Nandis Reflexionen über sich selbst, Gewalt und Pornographie stehen deshalb in einem schreiend ungleichen Verhältnis zur Bedeutung von männ­licher Sexualität für rape culture und die Position, Haltung und Praxis linker Männer darin. Das ist aber nicht der Autorin, sondern vorrangig eben jenen (linken) Männern vorzuwerfen, die (ihre) männliche Sexualität nicht angemessen kritisieren und politische Konsequenzen daraus ziehen.

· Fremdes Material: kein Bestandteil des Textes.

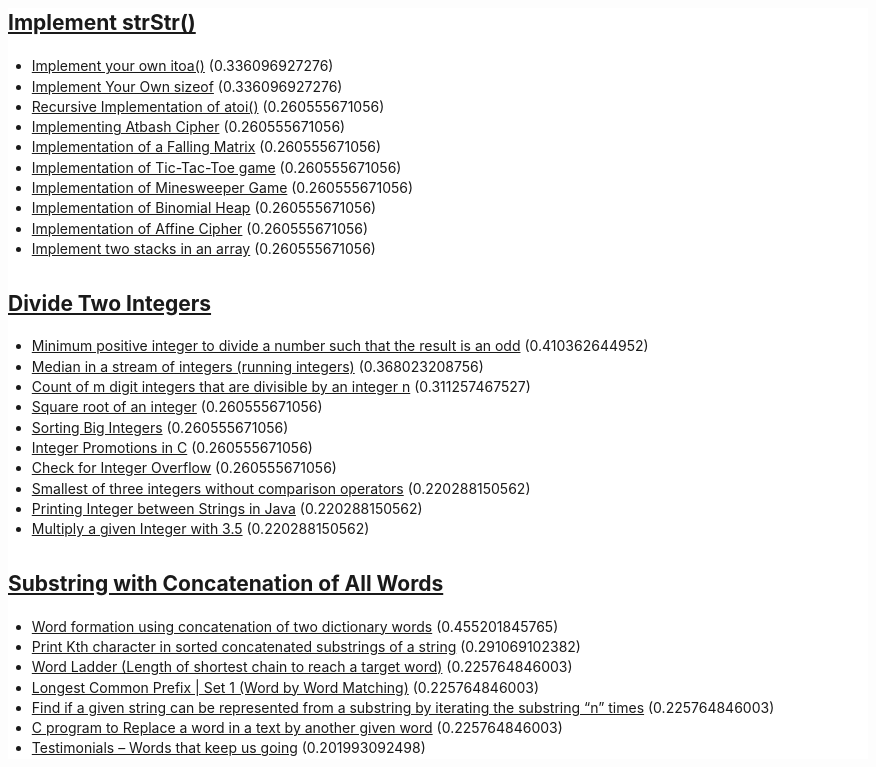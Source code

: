 ## [Implement strStr()](https://leetcode.com/problems/implement-strstr(28))
  - [Implement your own itoa()](http://www.geeksforgeeks.org/implement-itoa/) (0.336096927276)  
  - [Implement Your Own sizeof](http://www.geeksforgeeks.org/implement-your-own-sizeof/) (0.336096927276)  
  - [Recursive Implementation of atoi()](http://www.geeksforgeeks.org/recursive-implementation-of-atoi/) (0.260555671056)  
  - [Implementing Atbash Cipher](http://www.geeksforgeeks.org/implementing-atbash-cipher/) (0.260555671056)  
  - [Implementation of a Falling Matrix](http://www.geeksforgeeks.org/implementation-falling-matrix/) (0.260555671056)  
  - [Implementation of Tic-Tac-Toe game](http://www.geeksforgeeks.org/implementation-of-tic-tac-toe-game/) (0.260555671056)  
  - [Implementation of Minesweeper Game](http://www.geeksforgeeks.org/cpp-implementation-minesweeper-game/) (0.260555671056)  
  - [Implementation of Binomial Heap](http://www.geeksforgeeks.org/implementation-binomial-heap/) (0.260555671056)  
  - [Implementation of Affine Cipher](http://www.geeksforgeeks.org/implementation-affine-cipher/) (0.260555671056)  
  - [Implement two stacks in an array](http://www.geeksforgeeks.org/implement-two-stacks-in-an-array/) (0.260555671056)

## [Divide Two Integers](https://leetcode.com/problems/divide-two-integers(29))
  - [Minimum positive integer to divide a number such that the result is an odd](http://www.geeksforgeeks.org/minimum-positive-integer-divide-number-result-odd/) (0.410362644952)  
  - [Median in a stream of integers (running integers)](http://www.geeksforgeeks.org/median-of-stream-of-integers-running-integers/) (0.368023208756)  
  - [Count of m digit integers that are divisible by an integer n](http://www.geeksforgeeks.org/count-m-digit-integers-divisible-integer-n/) (0.311257467527)  
  - [Square root of an integer](http://www.geeksforgeeks.org/square-root-of-an-integer/) (0.260555671056)  
  - [Sorting Big Integers](http://www.geeksforgeeks.org/sorting-big-integers/) (0.260555671056)  
  - [Integer Promotions in C](http://www.geeksforgeeks.org/integer-promotions-in-c/) (0.260555671056)  
  - [Check for Integer Overflow](http://www.geeksforgeeks.org/check-for-integer-overflow/) (0.260555671056)  
  - [Smallest of three integers without comparison operators](http://www.geeksforgeeks.org/smallest-of-three-integers-without-comparison-operators/) (0.220288150562)  
  - [Printing Integer between Strings in Java](http://www.geeksforgeeks.org/gfact-49-print-integer-between-strings-in-java/) (0.220288150562)  
  - [Multiply a given Integer with 3.5](http://www.geeksforgeeks.org/multiply-an-integer-with-3-5/) (0.220288150562)

## [Substring with Concatenation of All Words](https://leetcode.com/problems/substring-with-concatenation-of-all-words(30))
  - [Word formation using concatenation of two dictionary words](http://www.geeksforgeeks.org/word-formation-using-concatenation-of-two-dictionary-words/) (0.455201845765)  
  - [Print Kth character in sorted concatenated substrings of a string](http://www.geeksforgeeks.org/print-kth-character-sorted-concatenated-substrings-string/) (0.291069102382)  
  - [Word Ladder (Length of shortest chain to reach a target word)](http://www.geeksforgeeks.org/word-ladder-length-of-shortest-chain-to-reach-a-target-word/) (0.225764846003)  
  - [Longest Common Prefix | Set 1 (Word by Word Matching)](http://www.geeksforgeeks.org/longest-common-prefix-set-1-word-by-word-matching/) (0.225764846003)  
  - [Find if a given string can be represented from a substring by iterating the substring “n” times](http://www.geeksforgeeks.org/find-given-string-can-represented-substring-iterating-substring-n-times/) (0.225764846003)  
  - [C program to Replace a word in a text by another given word](http://www.geeksforgeeks.org/c-program-replace-word-text-another-given-word/) (0.225764846003)  
  - [Testimonials – Words that keep us going](http://www.geeksforgeeks.org/testimonials/) (0.201993092498)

Denn die meisten Frauen und Queers wissen ganz genau, von wem die Gewalt ausgeht, auch wenn sie vielleicht nicht immer ganz verstehen, woher die (sexuelle) Lust am Übergriff kommt. Die meisten linken Männer hingegen begreifen weder das eine noch das andere, aber nicht, weil sie es nicht verstehen können, sondern weil sie es nicht verstehen wollen. Radikaler Antisexismus fängt deshalb da an, wo ­dieser Skandal nicht mehr hingenommen wird und sexuelle Gewalt nicht mehr zum Problem »der Linken« oder »der Betroffenen« gemacht wird, sondern zum Problem ihrer hauptsächlichen Verursacher und der patriarchalen Gesellschaft, die hinter ihnen steht.